Grandeur of the Seas features an on-board casino, Casino Royale, on Deck 5. The casino has many slot machines, variations of poker, craps, blackjack, and a bar. There are also eight themed bars and lounges, including the pool deck bar, South Pacific Lounge, Schooner, The Viking Lounge, and several unnamed areas. There is an open atrium, called the Centrum, that stretches from deck 4 to deck 10. An outdoor pool is found on the top open deck (deck 9) along with 4 whirlpool areas, 2 on the starboard side and 2 on the port side. Next to the pool is the Solarium area with a pool and 2 whirlpools, 1 on the starboard side and 1 on the port side. There is a jogging track on deck 10. Several youth facilities are scattered about the ship, including an arcade area, a teen nightclub, and the Explorations desk on deck 5. A special edition of The Compass called Explorations is published specifically for children. The Spa and Fitness Center can be found on deck 9. The main dining area, the Great Gatsby, is located on decks 4 and 5. Guests are seated in two shifts on deck four of the main dining (5:30 pm ship's time) and 8:00 pm (ship's time) or anytime in my time dining from 5:00–8:30 PM (ship's time) on deck 5. The shows in The Palladium (the main theater, found on decks 5 and 6), are designed around the dining room times. The ship also contains a conference center, a library with an honor checkout system and a buffet called The Windjammer Market Place, 2 shuffle board courts, a rock wall with areas for climbers of various skills, a photo shop, several stores specializing on jewelry, souvenirs, cigars, cigarettes, and liquor, and a piano area.

==Ports of call==
Grandeur of the Seas was initially deployed on 7 night cruises from Miami, Florida, to the Eastern Caribbean from 1996 to 2000, when Explorer of the Seas was launched and took over Grandeur of the Seass itinerary. Since 2000, Grandeur of the Seas has been deployed in Europe as well as back in the Caribbean homeported in cities such as Tampa, Ft. Lauderdale, and New Orleans. Summers have been spent in Eastern US ports such as Norfolk, Virginia; Baltimore, Maryland and Philadelphia, Pennsylvania, visiting the Caribbean, Bermuda and the North East of the US and Canadian Maritimes.

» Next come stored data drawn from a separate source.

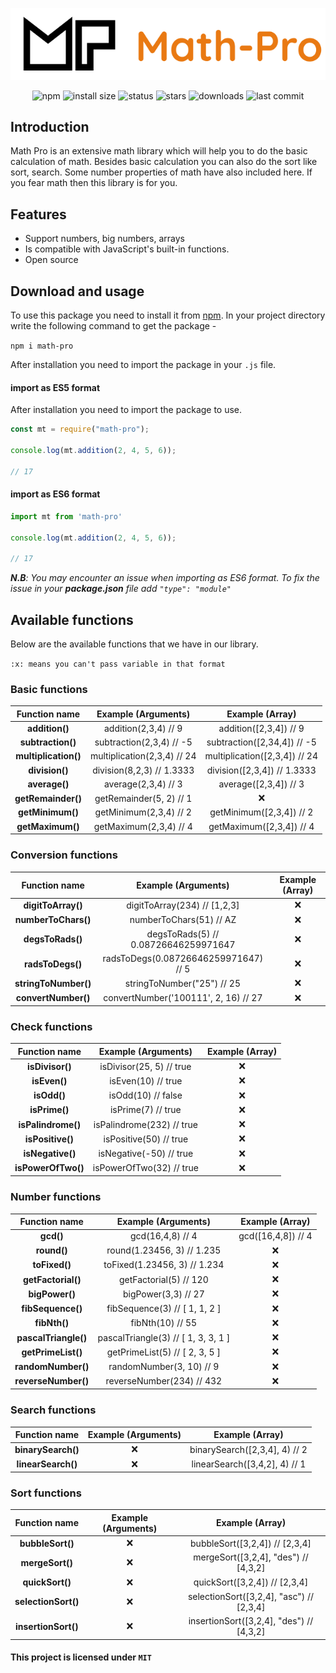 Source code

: <div align='center'>

![img](img/Group%204.png)

![npm](https://badgen.net/npm/v/math-pro)
![install size](https://badgen.net/packagephobia/install/math-pro)
![status](https://badgen.net/github/status/pro-js/math-pro)
![stars](https://badgen.net/github/stars/pro-js/math-pro)
![downloads](https://badgen.net/npm/dt/math-pro)
![last commit](https://badgen.net/github/last-commit/pro-js/math-pro)

</div>


## Introduction

Math Pro is an extensive math library which will help you to do the basic calculation of math. Besides basic calculation you can also do the sort like sort, search. Some number properties of math have also included here. If you fear math then this library is for you.

## Features

- Support numbers, big numbers, arrays
- Is compatible with JavaScript's built-in functions.
- Open source

## Download and usage

To use this package you need to install it from [npm](https://www.npmjs.com/package/math-pro). In your project directory write the following command to get the package -

`npm i math-pro`


After installation you need to import the package in your `.js` file.

#### import as ES5 format

After installation you need to import the package to use.


```js
const mt = require("math-pro");

console.log(mt.addition(2, 4, 5, 6));

// 17
```

#### import as ES6 format 

```js
import mt from 'math-pro'

console.log(mt.addition(2, 4, 5, 6));

// 17
```
_**N.B**: You may encounter an issue when importing as ES6 format. To fix the issue in your **package.json** file add `"type": "module"`_
## Available functions

Below are the available functions that we have in our library.

`:x: means you can't pass variable in that format`

### Basic functions

|    Function name     |     Example (Arguments)     |        Example (Array)        |
| :------------------: | :-------------------------: | :---------------------------: |
|    **addition()**    |    addition(2,3,4) // 9     |    addition([2,3,4]) // 9     |
|  **subtraction()**   |  subtraction(2,3,4) // -5   |  subtraction([2,34,4]) // -5  |
| **multiplication()** | multiplication(2,3,4) // 24 | multiplication([2,3,4]) // 24 |
|    **division()**    |  division(8,2,3) // 1.3333  |  division([2,3,4]) // 1.3333  |
|    **average()**     |     average(2,3,4) // 3     |     average([2,3,4]) // 3     |
|  **getRemainder()**  |   getRemainder(5, 2) // 1   |              :x:              |
|   **getMinimum()**   |   getMinimum(2,3,4) // 2    |   getMinimum([2,3,4]) // 2    |
|   **getMaximum()**   |   getMaximum(2,3,4) // 4    |   getMaximum([2,3,4]) // 4    |

### Conversion functions

|    Function name     |         Example (Arguments)          | Example (Array) |
| :------------------: | :----------------------------------: | :-------------: |
|  **digitToArray()**  |     digitToArray(234) // [1,2,3]     |       :x:       |
| **numberToChars()**  |       numberToChars(51) // AZ        |       :x:       |
|   **degsToRads()**   | degsToRads(5) // 0.08726646259971647 |       :x:       |
|   **radsToDegs()**   | radsToDegs(0.08726646259971647) // 5 |       :x:       |
| **stringToNumber()** |      stringToNumber("25") // 25      |       :x:       |
| **convertNumber()**  | convertNumber('100111', 2, 16) // 27 |       :x:       |

### Check functions

|   Function name    |    Example (Arguments)    | Example (Array) |
| :----------------: | :-----------------------: | :-------------: |
|  **isDivisor()**   | isDivisor(25, 5) // true  |       :x:       |
|    **isEven()**    |    isEven(10) // true     |       :x:       |
|    **isOdd()**     |    isOdd(10) // false     |       :x:       |
|   **isPrime()**    |    isPrime(7) // true     |       :x:       |
| **isPalindrome()** | isPalindrome(232) // true |       :x:       |
|  **isPositive()**  |  isPositive(50) // true   |       :x:       |
|  **isNegative()**  |  isNegative(-50) // true  |       :x:       |
| **isPowerOfTwo()** | isPowerOfTwo(32) // true  |       :x:       |

### Number functions

|    Function name     |         Example (Arguments)         |  Example (Array)   |
| :------------------: | :---------------------------------: | :----------------: |
|      **gcd()**       |          gcd(16,4,8) // 4           | gcd([16,4,8]) // 4 |
|     **round()**      |     round(1.23456, 3) // 1.235      |        :x:         |
|    **toFixed()**     |    toFixed(1.23456, 3) // 1.234     |        :x:         |
|  **getFactorial()**  |       getFactorial(5) // 120        |        :x:         |
|    **bigPower()**    |         bigPower(3,3) // 27         |        :x:         |
|  **fibSequence()**   |    fibSequence(3) // [ 1, 1, 2 ]    |        :x:         |
|     **fibNth()**     |          fibNth(10) // 55           |        :x:         |
| **pascalTriangle()** | pascalTriangle(3) // [ 1, 3, 3, 1 ] |        :x:         |
|  **getPrimeList()**  |   getPrimeList(5) // [ 2, 3, 5 ]    |        :x:         |
|  **randomNumber()**  |      randomNumber(3, 10) // 9       |        :x:         |
| **reverseNumber()**  |      reverseNumber(234) // 432      |        :x:         |

### Search functions

|   Function name    | Example (Arguments) |        Example (Array)        |
| :----------------: | :-----------------: | :---------------------------: |
| **binarySearch()** |         :x:         | binarySearch([2,3,4], 4) // 2 |
| **linearSearch()** |         :x:         | linearSearch([3,4,2], 4) // 1 |

### Sort functions

|    Function name    | Example (Arguments) |             Example (Array)              |
| :-----------------: | :-----------------: | :--------------------------------------: |
|  **bubbleSort()**   |         :x:         |      bubbleSort([3,2,4]) // [2,3,4]      |
|   **mergeSort()**   |         :x:         |   mergeSort([3,2,4], "des") // [4,3,2]   |
|   **quickSort()**   |         :x:         |      quickSort([3,2,4]) // [2,3,4]       |
| **selectionSort()** |         :x:         | selectionSort([3,2,4], "asc") // [2,3,4] |
| **insertionSort()** |         :x:         | insertionSort([3,2,4], "des") // [4,3,2] |

#### This project is licensed under `MIT`
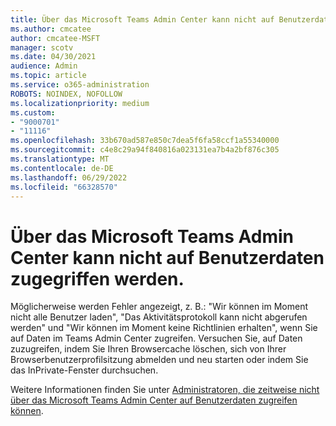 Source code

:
 ```yaml
---
title: Über das Microsoft Teams Admin Center kann nicht auf Benutzerdaten zugegriffen werden.
ms.author: cmcatee
author: cmcatee-MSFT
manager: scotv
ms.date: 04/30/2021
audience: Admin
ms.topic: article
ms.service: o365-administration
ROBOTS: NOINDEX, NOFOLLOW
ms.localizationpriority: medium
ms.custom:
- "9000701"
- "11116"
ms.openlocfilehash: 33b670ad587e850c7dea5f6fa58ccf1a55340000
ms.sourcegitcommit: c4e8c29a94f840816a023131ea7b4a2bf876c305
ms.translationtype: MT
ms.contentlocale: de-DE
ms.lasthandoff: 06/29/2022
ms.locfileid: "66328570"
---
```

# <a name="cant-access-user-data-via-the-microsoft-teams-admin-center"></a>Über das Microsoft Teams Admin Center kann nicht auf Benutzerdaten zugegriffen werden.

Möglicherweise werden Fehler angezeigt, z. B.: "Wir können im Moment nicht alle Benutzer laden", "Das Aktivitätsprotokoll kann nicht abgerufen werden" und "Wir können im Moment keine Richtlinien erhalten", wenn Sie auf Daten im Teams Admin Center zugreifen. Versuchen Sie, auf Daten zuzugreifen, indem Sie Ihren Browsercache löschen, sich von Ihrer Browserbenutzerprofilsitzung abmelden und neu starten oder indem Sie das InPrivate-Fenster durchsuchen. 

Weitere Informationen finden Sie unter [Administratoren, die zeitweise nicht über das Microsoft Teams Admin Center auf Benutzerdaten zugreifen können](https://docs.microsoft.com/microsoftteams/troubleshoot/teams-administration/cannot-access-admin-center).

Grandeur of the Seas was based out of Panama in the winter of 2010/2011, replacing her sister ship, . In 2013, Grandeur of the Seas replaced Enchantment of the Seas out of Baltimore when Enchantment of the Seas moved to Port Canaveral. As of March 2020, the ship offers cruises to Bermuda and the southeast US coast, the Bahamas, and the Southern Caribbean, all departing from Baltimore, Maryland.

On 28 July 2021, Royal Caribbean announced that Grandeur of the Sea would homeport out of Bridgetown, Barbados for the winter 2021–2022 season, visiting southern Caribbean destinations on "island hopping" cruises.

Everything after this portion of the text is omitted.